[cfe-dev] How much of OpenCL/C is currently supported by Clang?

Hal Finkel hfinkel at anl.gov
Wed Aug 8 07:26:40 PDT 2012


On Tue, 7 Aug 2012 23:40:32 +0100
"Anton Lokhmotov" <Anton.Lokhmotov at arm.com> wrote:

> Hi Phillip,
> 
> > I'm trying to determine with some precision how much of OpenCL/C is
> > currently implemented by Clang? I find scattered posts and
> > references to simple examples and submissions/patches but nothing
> > comprehensive.
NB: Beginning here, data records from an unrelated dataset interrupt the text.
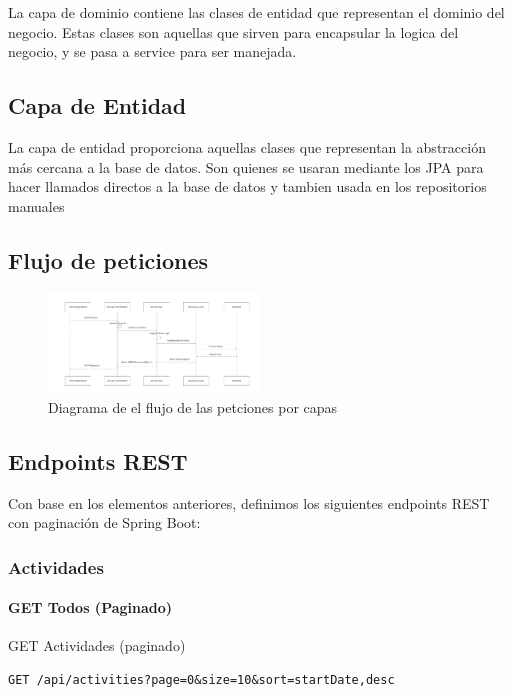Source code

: \documentclass[11pt,a4paper]{article}
\begin{document}
La capa de dominio contiene las clases de entidad que representan el dominio del negocio.
Estas clases son aquellas que sirven para encapsular la logica del negocio, y se pasa a service para ser manejada.

\subsection{Capa de Entidad}
La capa de entidad proporciona aquellas clases que representan la abstracción más cercana a la base de datos.
Son quienes se usaran mediante los JPA para hacer llamados directos a la base de datos y tambien usada en los repositorios manuales

\subsection{Flujo de peticiones}
\begin{figure}[H]
	\centering
	\includegraphics[width=0.5\textwidth]{src/SID_request-flow.pdf}
	\caption{Diagrama de el flujo de las petciones por capas}
\end{figure}

\subsection{Endpoints REST}
Con base en los elementos anteriores, definimos los siguientes endpoints REST con paginación de Spring Boot:


\subsubsection{Actividades}

\paragraph{GET Todos (Paginado)}

\begin{center}
	\begin{minipage}{\textwidth}
		\begin{codebox}{GET Actividades (paginado)}
			\begin{lstlisting}[language=HTTP]
GET /api/activities?page=0&size=10&sort=startDate,desc
\end{lstlisting}
		\end{codebox}
	\end{minipage}
\end{center}
\end{document}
Wouldn't something along the lines of the C++11
> > status webpage be useful?
> 
> Having an OpenCL C 'dashboard' is an interesting idea.  The question
> is who is going to compile and maintain it, and according to which
> criteria.
> 
> At ARM, we have several hundred OpenCL-specific tests (many of which
> have combinatorial coverage leading to thousands of tests).  Our
> Clang-based frontend passes all the tests but relies on a large
> number of patches to mainline Clang.  Out of interest, we could
> disable our patches and measure the pass rate (the number of tests
> that would still pass divided by the number of all tests).  I could
> even tell you what the pass rate was for broadly defined categories
> of tests, but I'm not sure how useful that would be without showing
> you the actual tests...
> 
> > It seems that a clear description of what is and isn't currently
> > implemented would save redundant effort of people trying to figure 
> > this out and help converge on a complete implementation by focusing 
> > would-be contributors on what remains.
> 
> IMO, any efforts on implementing OpenCL C features that are currently
> missing from Clang should better be used on reviewing.  ARM, Intel
> and Apple already have fully conformant implementations, and are all
> willing to contribute their patches to mainline Clang. 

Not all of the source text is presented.